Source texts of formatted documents
════

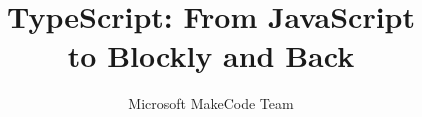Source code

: \documentclass[sigplan,10pt]{acmart}
\begin{document}
\title{TypeScript: From JavaScript \\ to Blockly and Back}         %
\subtitle{Microsoft MakeCode Team}                     %




\end{document}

════

**What is being asked**
What the response needs is every entry, repeated exactly, and none of the pictures.

**Exercise output**
Source code

: \documentclass[sigplan,10pt]{acmart}
\begin{document}
\title{TypeScript: From JavaScript \\ to Blockly and Back}         %
\subtitle{Microsoft MakeCode Team}                     %




\end{document}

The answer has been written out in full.